Researchers Expose Model-Sharing Remote Code Risks
Attacks
Stop pretending model files are harmless blobs of data. This new study pulls the sheet off model-sharing ecosystems and finds real teeth: six undisclosed zero-day vulnerabilities that allow arbitrary code execution when a model is loaded. The authors test common frameworks and hubs, show how "security" settings can be cosmetic, and document how users trust scans and labels that do not fully protect them.
Picture this: a researcher downloads a model from a public hub, loads it locally, and the model quietly executes attacker code on their machine. That is not drama, it is a realistic attack chain the paper reproduces. The researchers examine frameworks like PyTorch and TensorFlow, hubs such as major public repos, and highlight that even data-forward formats can rehydrate executable paths. CVEs were assigned for the findings, so this is not hypothetical.
Why this matters beyond academics: shared models are a supply chain. Hospitals, regulators, startups and hobbyists may all pull the same poisoned artifact. Overreliance on hub scanners and security marketing creates misplaced trust, and many platforms shift responsibility onto users who may not know what to check.
Practical takeaway: treat model artifacts as executable code. Action 1: never load untrusted models in production; run them in isolated sandboxes or containers and inspect files before loading. Action 2: prefer models with clear provenance, apply framework security patches immediately, and demand end to end protections from hubs and vendors.
Additional analysis of the original ArXiv paper
📋 Original Paper Title and Abstract
When Secure Isn't: Assessing the Security of Machine Learning Model Sharing
🔍 ShortSpan Analysis of the Paper
Problem
The paper studies security in ML model sharing frameworks and hubs, examining whether claimed protections are real, and how users perceive security narratives. It matters because model sharing makes ML more accessible but can expose users to new risks such as remote code execution and supply chain attacks, and because security controls are often superficial or rely on user action.
Approach
The authors analyse two levels of the ecosystem framework level and hub level, focusing on widely used frameworks (Keras, TensorFlow, PyTorch, scikit-learn, XGBoost) and hubs (Hugging Face Hub, Kaggle Models, PyTorch Hub, TensorFlow Hub, Keras Hub). They classify sharing formats as self contained or not and as data based or code based, summarising official documentation. They define a threat model in which an attacker crafts malicious model artifacts to achieve arbitrary code execution at load time via public repositories or direct delivery, and they perform vulnerability discovery and a user survey. They publish proof of concept exploits and artefacts for reproducibility and provide a public repository.
Key Findings
- Most frameworks and hubs address security risks only partially at best, often by shifting responsibility to the user.
- Six undisclosed zero day vulnerabilities enabling arbitrary code execution were found in frameworks advertising security oriented settings and complete model sharing, with CVEs assigned for each finding.

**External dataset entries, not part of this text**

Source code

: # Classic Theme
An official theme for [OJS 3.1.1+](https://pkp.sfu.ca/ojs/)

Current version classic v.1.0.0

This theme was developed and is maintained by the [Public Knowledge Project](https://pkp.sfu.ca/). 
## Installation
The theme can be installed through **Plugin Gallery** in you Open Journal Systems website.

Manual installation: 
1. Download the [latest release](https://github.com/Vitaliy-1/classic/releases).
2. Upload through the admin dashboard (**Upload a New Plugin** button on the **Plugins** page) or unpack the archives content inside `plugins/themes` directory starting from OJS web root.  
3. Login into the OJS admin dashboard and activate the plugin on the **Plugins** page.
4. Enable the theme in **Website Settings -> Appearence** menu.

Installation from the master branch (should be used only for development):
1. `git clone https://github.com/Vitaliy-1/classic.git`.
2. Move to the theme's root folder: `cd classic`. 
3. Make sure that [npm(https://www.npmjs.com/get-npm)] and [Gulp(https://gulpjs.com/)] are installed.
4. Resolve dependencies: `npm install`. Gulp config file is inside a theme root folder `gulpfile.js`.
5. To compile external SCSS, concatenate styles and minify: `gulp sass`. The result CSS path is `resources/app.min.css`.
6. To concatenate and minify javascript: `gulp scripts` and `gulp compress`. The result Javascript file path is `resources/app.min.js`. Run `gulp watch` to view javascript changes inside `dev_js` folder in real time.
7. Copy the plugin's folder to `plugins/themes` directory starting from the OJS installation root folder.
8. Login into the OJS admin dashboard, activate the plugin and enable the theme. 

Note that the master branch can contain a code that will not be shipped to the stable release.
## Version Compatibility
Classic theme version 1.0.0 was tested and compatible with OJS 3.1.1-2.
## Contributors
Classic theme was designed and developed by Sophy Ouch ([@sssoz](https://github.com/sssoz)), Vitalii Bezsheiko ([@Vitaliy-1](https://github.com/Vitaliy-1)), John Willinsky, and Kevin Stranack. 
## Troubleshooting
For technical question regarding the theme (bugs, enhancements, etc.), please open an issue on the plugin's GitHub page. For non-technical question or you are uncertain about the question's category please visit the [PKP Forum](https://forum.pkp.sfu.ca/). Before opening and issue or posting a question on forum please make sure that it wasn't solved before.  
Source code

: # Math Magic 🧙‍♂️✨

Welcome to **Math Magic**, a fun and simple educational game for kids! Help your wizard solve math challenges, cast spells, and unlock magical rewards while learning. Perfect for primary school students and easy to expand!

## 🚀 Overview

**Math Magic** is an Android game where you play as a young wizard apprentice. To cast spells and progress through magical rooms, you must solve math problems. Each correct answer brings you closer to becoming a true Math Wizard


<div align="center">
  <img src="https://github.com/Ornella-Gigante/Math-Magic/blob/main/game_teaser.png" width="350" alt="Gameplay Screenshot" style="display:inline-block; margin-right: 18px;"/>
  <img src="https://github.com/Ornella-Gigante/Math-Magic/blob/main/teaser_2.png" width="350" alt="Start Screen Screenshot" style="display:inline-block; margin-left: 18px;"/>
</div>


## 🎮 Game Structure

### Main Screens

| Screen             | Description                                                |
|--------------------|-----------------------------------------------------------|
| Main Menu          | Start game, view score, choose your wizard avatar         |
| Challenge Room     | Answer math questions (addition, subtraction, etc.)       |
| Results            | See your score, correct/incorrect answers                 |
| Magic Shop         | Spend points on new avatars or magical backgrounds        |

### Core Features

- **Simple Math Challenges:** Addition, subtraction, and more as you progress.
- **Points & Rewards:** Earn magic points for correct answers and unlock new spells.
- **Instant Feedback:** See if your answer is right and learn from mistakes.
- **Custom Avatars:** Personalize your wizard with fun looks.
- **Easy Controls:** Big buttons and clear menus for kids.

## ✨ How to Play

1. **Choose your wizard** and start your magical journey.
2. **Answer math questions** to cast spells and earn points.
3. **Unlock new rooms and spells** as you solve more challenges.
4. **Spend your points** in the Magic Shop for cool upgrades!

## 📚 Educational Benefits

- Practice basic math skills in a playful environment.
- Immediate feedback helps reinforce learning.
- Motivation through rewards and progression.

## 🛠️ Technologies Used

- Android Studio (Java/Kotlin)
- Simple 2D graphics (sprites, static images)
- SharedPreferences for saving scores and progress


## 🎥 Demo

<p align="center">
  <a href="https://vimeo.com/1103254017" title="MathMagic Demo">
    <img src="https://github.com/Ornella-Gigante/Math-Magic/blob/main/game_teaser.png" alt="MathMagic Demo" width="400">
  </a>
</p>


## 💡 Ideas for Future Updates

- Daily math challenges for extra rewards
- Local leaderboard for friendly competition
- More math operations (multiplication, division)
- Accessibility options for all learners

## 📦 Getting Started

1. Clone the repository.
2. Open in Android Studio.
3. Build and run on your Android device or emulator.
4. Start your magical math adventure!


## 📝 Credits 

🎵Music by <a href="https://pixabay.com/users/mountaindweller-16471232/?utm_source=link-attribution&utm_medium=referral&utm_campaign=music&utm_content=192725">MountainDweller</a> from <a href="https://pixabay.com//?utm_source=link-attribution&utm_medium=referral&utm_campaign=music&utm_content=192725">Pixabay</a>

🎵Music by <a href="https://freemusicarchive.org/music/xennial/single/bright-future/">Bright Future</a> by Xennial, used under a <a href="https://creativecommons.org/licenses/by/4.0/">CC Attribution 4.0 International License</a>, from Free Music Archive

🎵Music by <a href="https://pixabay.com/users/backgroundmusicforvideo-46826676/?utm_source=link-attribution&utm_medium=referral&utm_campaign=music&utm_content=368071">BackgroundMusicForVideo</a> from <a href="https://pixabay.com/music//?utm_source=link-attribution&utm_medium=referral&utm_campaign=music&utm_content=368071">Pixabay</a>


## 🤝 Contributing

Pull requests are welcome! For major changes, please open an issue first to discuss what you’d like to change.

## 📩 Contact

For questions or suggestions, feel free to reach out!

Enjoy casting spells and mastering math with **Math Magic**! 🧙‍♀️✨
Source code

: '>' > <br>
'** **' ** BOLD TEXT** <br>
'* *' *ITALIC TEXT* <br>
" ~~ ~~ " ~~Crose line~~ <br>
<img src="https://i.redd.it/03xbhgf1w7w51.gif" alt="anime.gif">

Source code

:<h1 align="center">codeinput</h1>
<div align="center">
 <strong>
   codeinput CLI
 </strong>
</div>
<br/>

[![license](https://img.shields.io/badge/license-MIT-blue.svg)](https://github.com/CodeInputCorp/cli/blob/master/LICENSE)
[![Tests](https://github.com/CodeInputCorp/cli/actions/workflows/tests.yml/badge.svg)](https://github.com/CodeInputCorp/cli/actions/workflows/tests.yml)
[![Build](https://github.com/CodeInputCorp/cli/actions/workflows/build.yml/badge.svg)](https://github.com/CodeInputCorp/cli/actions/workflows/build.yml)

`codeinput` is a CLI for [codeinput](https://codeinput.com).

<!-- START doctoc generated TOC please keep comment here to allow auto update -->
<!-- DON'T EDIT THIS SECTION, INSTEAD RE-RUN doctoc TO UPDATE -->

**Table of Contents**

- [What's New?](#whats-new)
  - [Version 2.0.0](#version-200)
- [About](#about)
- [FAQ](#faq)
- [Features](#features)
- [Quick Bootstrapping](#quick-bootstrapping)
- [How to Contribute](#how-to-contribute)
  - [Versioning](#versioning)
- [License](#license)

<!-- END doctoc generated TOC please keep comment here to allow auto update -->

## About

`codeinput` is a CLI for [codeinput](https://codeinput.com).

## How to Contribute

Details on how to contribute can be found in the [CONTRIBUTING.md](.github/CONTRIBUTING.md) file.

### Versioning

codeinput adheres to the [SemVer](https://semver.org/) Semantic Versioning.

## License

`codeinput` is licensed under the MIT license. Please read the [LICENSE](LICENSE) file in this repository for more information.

- The vulnerabilities show that data based formats are not automatically secure, and that JSON style representations can reconstruct code paths during model loading.
- There is a gap between security marketing and reality, with users often trusting security oriented settings or hub scanners, leading to misplaced trust.

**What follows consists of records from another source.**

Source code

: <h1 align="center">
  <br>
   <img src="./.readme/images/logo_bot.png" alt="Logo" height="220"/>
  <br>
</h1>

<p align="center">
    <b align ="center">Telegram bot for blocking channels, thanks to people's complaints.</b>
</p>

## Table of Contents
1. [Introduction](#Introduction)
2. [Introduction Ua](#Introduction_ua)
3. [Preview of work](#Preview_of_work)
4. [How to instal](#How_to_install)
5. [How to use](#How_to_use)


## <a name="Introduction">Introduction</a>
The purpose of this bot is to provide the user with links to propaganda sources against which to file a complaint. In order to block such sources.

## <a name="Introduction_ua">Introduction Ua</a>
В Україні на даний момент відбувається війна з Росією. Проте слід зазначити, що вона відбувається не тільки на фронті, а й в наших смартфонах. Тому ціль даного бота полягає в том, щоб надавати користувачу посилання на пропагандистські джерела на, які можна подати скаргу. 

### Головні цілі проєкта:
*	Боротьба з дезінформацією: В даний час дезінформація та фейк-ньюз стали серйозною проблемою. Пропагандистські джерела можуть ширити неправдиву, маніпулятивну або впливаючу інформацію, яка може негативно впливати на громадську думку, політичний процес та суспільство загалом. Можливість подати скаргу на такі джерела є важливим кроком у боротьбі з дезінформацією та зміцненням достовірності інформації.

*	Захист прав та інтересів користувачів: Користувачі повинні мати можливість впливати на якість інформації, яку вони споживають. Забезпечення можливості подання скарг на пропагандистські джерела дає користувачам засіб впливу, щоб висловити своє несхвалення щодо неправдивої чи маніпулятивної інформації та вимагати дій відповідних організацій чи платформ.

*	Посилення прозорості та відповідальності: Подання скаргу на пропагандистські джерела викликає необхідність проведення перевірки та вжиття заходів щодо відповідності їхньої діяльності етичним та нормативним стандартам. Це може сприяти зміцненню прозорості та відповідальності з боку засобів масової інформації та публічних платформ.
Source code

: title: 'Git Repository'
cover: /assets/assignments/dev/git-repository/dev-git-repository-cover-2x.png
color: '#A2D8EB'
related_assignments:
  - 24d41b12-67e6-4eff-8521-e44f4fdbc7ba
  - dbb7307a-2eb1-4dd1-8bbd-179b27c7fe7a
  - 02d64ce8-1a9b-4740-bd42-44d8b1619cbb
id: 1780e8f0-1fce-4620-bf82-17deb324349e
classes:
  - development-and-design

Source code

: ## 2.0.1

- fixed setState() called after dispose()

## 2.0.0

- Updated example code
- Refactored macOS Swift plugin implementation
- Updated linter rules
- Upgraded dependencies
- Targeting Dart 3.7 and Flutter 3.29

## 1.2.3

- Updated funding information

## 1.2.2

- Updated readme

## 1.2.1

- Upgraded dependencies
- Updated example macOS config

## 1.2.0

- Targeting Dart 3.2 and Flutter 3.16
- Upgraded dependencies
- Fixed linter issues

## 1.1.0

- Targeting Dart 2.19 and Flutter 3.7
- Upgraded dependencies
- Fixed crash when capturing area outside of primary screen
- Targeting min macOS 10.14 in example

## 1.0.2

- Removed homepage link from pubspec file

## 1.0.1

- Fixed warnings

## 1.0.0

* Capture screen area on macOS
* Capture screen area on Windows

- Hub level analysis shows Hugging Face Hub provides malware pickle and secret scanning and integrates third party scanners, while other hubs offer little or no automated protection and can rely on the framework level instead.

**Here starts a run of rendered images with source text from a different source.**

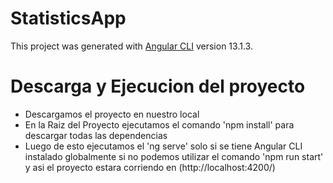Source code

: # StatisticsApp

This project was generated with [Angular CLI](https://github.com/angular/angular-cli) version 13.1.3.

# Descarga y Ejecucion del proyecto

- Descargamos el proyecto en nuestro local
- En la Raiz del Proyecto ejecutamos el comando 'npm install' para descargar todas las dependencias 
- Luego de esto ejecutamos el 'ng serve' solo si se tiene Angular CLI instalado globalmente si no podemos utilizar el comando 'npm run start' y asi el proyecto estara corriendo en (http://localhost:4200/)
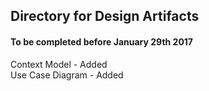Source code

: ## Directory for Design Artifacts 

#### To be completed before January 29th 2017

Context Model - Added <br>
Use Case Diagram - Added <br>
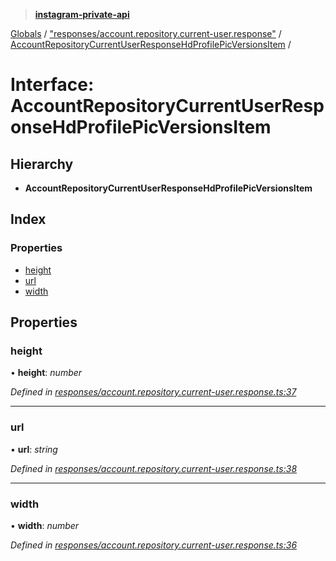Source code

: > **[instagram-private-api](../README.md)**

[Globals](../README.md) / ["responses/account.repository.current-user.response"](../modules/_responses_account_repository_current_user_response_.md) / [AccountRepositoryCurrentUserResponseHdProfilePicVersionsItem](_responses_account_repository_current_user_response_.accountrepositorycurrentuserresponsehdprofilepicversionsitem.md) /

# Interface: AccountRepositoryCurrentUserResponseHdProfilePicVersionsItem

## Hierarchy

* **AccountRepositoryCurrentUserResponseHdProfilePicVersionsItem**

## Index

### Properties

* [height](_responses_account_repository_current_user_response_.accountrepositorycurrentuserresponsehdprofilepicversionsitem.md#height)
* [url](_responses_account_repository_current_user_response_.accountrepositorycurrentuserresponsehdprofilepicversionsitem.md#url)
* [width](_responses_account_repository_current_user_response_.accountrepositorycurrentuserresponsehdprofilepicversionsitem.md#width)

## Properties

###  height

• **height**: *number*

*Defined in [responses/account.repository.current-user.response.ts:37](https://github.com/dilame/instagram-private-api/blob/e9c516c/src/responses/account.repository.current-user.response.ts#L37)*

___

###  url

• **url**: *string*

*Defined in [responses/account.repository.current-user.response.ts:38](https://github.com/dilame/instagram-private-api/blob/e9c516c/src/responses/account.repository.current-user.response.ts#L38)*

___

###  width

• **width**: *number*

*Defined in [responses/account.repository.current-user.response.ts:36](https://github.com/dilame/instagram-private-api/blob/e9c516c/src/responses/account.repository.current-user.response.ts#L36)*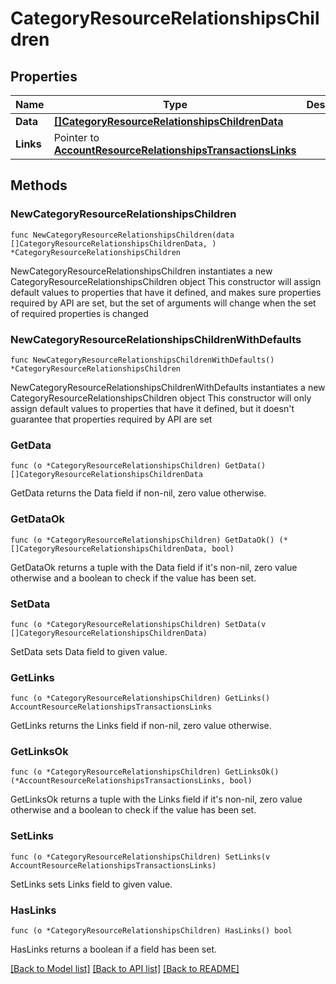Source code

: # CategoryResourceRelationshipsChildren

## Properties

Name | Type | Description | Notes
------------ | ------------- | ------------- | -------------
**Data** | [**[]CategoryResourceRelationshipsChildrenData**](CategoryResourceRelationshipsChildrenData.md) |  | 
**Links** | Pointer to [**AccountResourceRelationshipsTransactionsLinks**](AccountResourceRelationshipsTransactionsLinks.md) |  | [optional] 

## Methods

### NewCategoryResourceRelationshipsChildren

`func NewCategoryResourceRelationshipsChildren(data []CategoryResourceRelationshipsChildrenData, ) *CategoryResourceRelationshipsChildren`

NewCategoryResourceRelationshipsChildren instantiates a new CategoryResourceRelationshipsChildren object
This constructor will assign default values to properties that have it defined,
and makes sure properties required by API are set, but the set of arguments
will change when the set of required properties is changed

### NewCategoryResourceRelationshipsChildrenWithDefaults

`func NewCategoryResourceRelationshipsChildrenWithDefaults() *CategoryResourceRelationshipsChildren`

NewCategoryResourceRelationshipsChildrenWithDefaults instantiates a new CategoryResourceRelationshipsChildren object
This constructor will only assign default values to properties that have it defined,
but it doesn't guarantee that properties required by API are set

### GetData

`func (o *CategoryResourceRelationshipsChildren) GetData() []CategoryResourceRelationshipsChildrenData`

GetData returns the Data field if non-nil, zero value otherwise.

### GetDataOk

`func (o *CategoryResourceRelationshipsChildren) GetDataOk() (*[]CategoryResourceRelationshipsChildrenData, bool)`

GetDataOk returns a tuple with the Data field if it's non-nil, zero value otherwise
and a boolean to check if the value has been set.

### SetData

`func (o *CategoryResourceRelationshipsChildren) SetData(v []CategoryResourceRelationshipsChildrenData)`

SetData sets Data field to given value.


### GetLinks

`func (o *CategoryResourceRelationshipsChildren) GetLinks() AccountResourceRelationshipsTransactionsLinks`

GetLinks returns the Links field if non-nil, zero value otherwise.

### GetLinksOk

`func (o *CategoryResourceRelationshipsChildren) GetLinksOk() (*AccountResourceRelationshipsTransactionsLinks, bool)`

GetLinksOk returns a tuple with the Links field if it's non-nil, zero value otherwise
and a boolean to check if the value has been set.

### SetLinks

`func (o *CategoryResourceRelationshipsChildren) SetLinks(v AccountResourceRelationshipsTransactionsLinks)`

SetLinks sets Links field to given value.

### HasLinks

`func (o *CategoryResourceRelationshipsChildren) HasLinks() bool`

HasLinks returns a boolean if a field has been set.


[[Back to Model list]](../README.md#documentation-for-models) [[Back to API list]](../README.md#documentation-for-api-endpoints) [[Back to README]](../README.md)


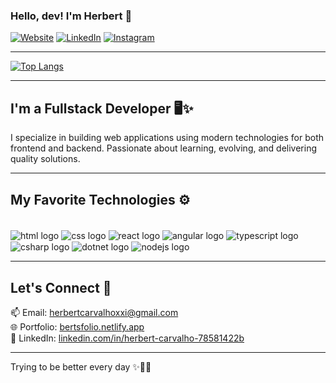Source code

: ### Hello, dev! I'm Herbert 👋

[![Website](https://img.shields.io/badge/website-000000?style=for-the-badge&logo=About.me&logoColor=white)](https://bertsfolio.netlify.app/)
[![LinkedIn](https://img.shields.io/badge/LinkedIn-0077B5?style=for-the-badge&logo=linkedin&logoColor=white)](https://www.linkedin.com/in/herbert-carvalho-78581422b)
[![Instagram](https://img.shields.io/badge/Instagram-E4405F?style=for-the-badge&logo=instagram&logoColor=white)](https://www.instagram.com/herbert_cs/)

---

[![Top Langs](https://github-readme-stats.vercel.app/api/top-langs/?username=HerbertCarvalhoxxi&layout=donut-vertical)](https://github.com/anuraghazra/github-readme-stats)

---

## I'm a Fullstack Developer 🖥️✨

I specialize in building web applications using modern technologies for both frontend and backend. Passionate about learning, evolving, and delivering quality solutions.

---

## My Favorite Technologies ⚙️

<div style="display: inline_block"><br/>
  <!-- Frontend -->
  <img align="center" alt="html logo" src="https://img.shields.io/badge/HTML5-E34F26?style=for-the-badge&logo=html5&logoColor=white" />
  <img align="center" alt="css logo" src="https://img.shields.io/badge/CSS3-1572B6?style=for-the-badge&logo=css3&logoColor=white" />
  <img align="center" alt="react logo" src="https://img.shields.io/badge/React-20232A?style=for-the-badge&logo=react&logoColor=61DAFB" />
  <img align="center" alt="angular logo" src="https://img.shields.io/badge/Angular-DD0031?style=for-the-badge&logo=angular&logoColor=white" />
  <img align="center" alt="typescript logo" src="https://img.shields.io/badge/TypeScript-007ACC?style=for-the-badge&logo=typescript&logoColor=white" />

  <!-- Backend -->
  <img align="center" alt="csharp logo" src="https://img.shields.io/badge/C%23-239120?style=for-the-badge&logo=c-sharp&logoColor=white" />
  <img align="center" alt="dotnet logo" src="https://img.shields.io/badge/.NET-512BD4?style=for-the-badge&logo=dotnet&logoColor=white" />
  <img align="center" alt="nodejs logo" src="https://img.shields.io/badge/Node.js-339933?style=for-the-badge&logo=nodedotjs&logoColor=white" />
</div>

---

## Let's Connect 🚀

📫 Email: herbertcarvalhoxxi@gmail.com  
🌐 Portfolio: [bertsfolio.netlify.app](https://bertsfolio.netlify.app/)  
💬 LinkedIn: [linkedin.com/in/herbert-carvalho-78581422b](https://www.linkedin.com/in/herbert-carvalho-78581422b)

---

Trying to be better every day ✨🚀🖖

- ONNX is cited as a secure solution due to its restricted operator set, but in practice flexibility is traded for security, whereas other mechanisms rely on allowlists or blocklists with limitations.
Limitations
The study includes a user survey with 53 participants who have loading or sharing ML experience, so results are indicative rather than representative. Security scanning results are limited to the tested PoCs and tools, and scanners show false positives and negatives; several hubs do not provide comprehensive protection. The work focuses on widely used frameworks and hubs and cannot exhaustively cover all third party libraries or newer LLM specific formats. The authors also note that legacy formats continue to pose security risks and adoption of patches can be slow.
Why It Matters
The findings highlight practical implications for security in model sharing: there is a need for end to end security in the ecosystem, improved provenance and verification, runtime isolation or sandboxing, automated security testing, and secure by default configurations with better user education. The work emphasises that shared models operate as executable code and loading untrusted artifacts carries substantial risk, which has implications for supply chain security and critical deployments in sensitive domains.